Items listed in a dataset »
------------
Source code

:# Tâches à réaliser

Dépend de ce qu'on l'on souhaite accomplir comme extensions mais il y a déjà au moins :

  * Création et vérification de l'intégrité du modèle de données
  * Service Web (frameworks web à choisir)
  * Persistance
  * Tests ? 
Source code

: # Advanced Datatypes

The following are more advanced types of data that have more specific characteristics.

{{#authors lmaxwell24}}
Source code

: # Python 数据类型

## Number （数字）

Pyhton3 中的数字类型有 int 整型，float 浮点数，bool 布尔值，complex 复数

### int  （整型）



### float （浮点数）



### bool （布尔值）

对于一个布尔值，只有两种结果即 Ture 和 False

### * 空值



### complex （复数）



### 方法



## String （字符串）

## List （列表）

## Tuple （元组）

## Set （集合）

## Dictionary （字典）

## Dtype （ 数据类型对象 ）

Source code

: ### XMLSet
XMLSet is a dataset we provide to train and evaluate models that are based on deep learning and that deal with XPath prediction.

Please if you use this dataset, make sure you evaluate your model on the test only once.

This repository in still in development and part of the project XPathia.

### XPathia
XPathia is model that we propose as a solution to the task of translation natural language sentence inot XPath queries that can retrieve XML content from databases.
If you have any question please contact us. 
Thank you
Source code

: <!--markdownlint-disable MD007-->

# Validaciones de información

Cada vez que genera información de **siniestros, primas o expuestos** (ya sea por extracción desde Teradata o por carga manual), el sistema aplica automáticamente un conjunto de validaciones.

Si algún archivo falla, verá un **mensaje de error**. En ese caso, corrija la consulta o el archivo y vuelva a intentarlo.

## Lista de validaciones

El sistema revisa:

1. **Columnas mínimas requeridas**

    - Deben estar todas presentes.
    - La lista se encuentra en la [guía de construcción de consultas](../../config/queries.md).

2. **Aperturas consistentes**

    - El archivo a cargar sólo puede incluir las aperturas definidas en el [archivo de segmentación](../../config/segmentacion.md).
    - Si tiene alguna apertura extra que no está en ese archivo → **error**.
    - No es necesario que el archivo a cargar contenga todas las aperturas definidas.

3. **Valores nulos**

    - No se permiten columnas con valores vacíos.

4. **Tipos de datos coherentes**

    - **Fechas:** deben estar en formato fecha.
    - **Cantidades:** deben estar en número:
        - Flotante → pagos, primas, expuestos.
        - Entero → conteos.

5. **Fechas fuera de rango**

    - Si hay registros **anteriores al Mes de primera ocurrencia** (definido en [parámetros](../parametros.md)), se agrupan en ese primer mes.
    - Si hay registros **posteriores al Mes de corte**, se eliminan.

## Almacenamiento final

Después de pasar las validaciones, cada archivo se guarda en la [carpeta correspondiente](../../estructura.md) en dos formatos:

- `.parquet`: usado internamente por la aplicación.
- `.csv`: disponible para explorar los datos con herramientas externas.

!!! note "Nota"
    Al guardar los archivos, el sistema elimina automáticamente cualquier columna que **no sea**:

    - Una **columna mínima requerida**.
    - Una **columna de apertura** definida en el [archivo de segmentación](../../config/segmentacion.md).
------------
ACTION ITEM »
Search the entries above for "XMLSet". Return every line that has it.

RESULT »
: ### XMLSet
XMLSet is a dataset we provide to train and evaluate models that are based on deep learning and that deal with XPath prediction.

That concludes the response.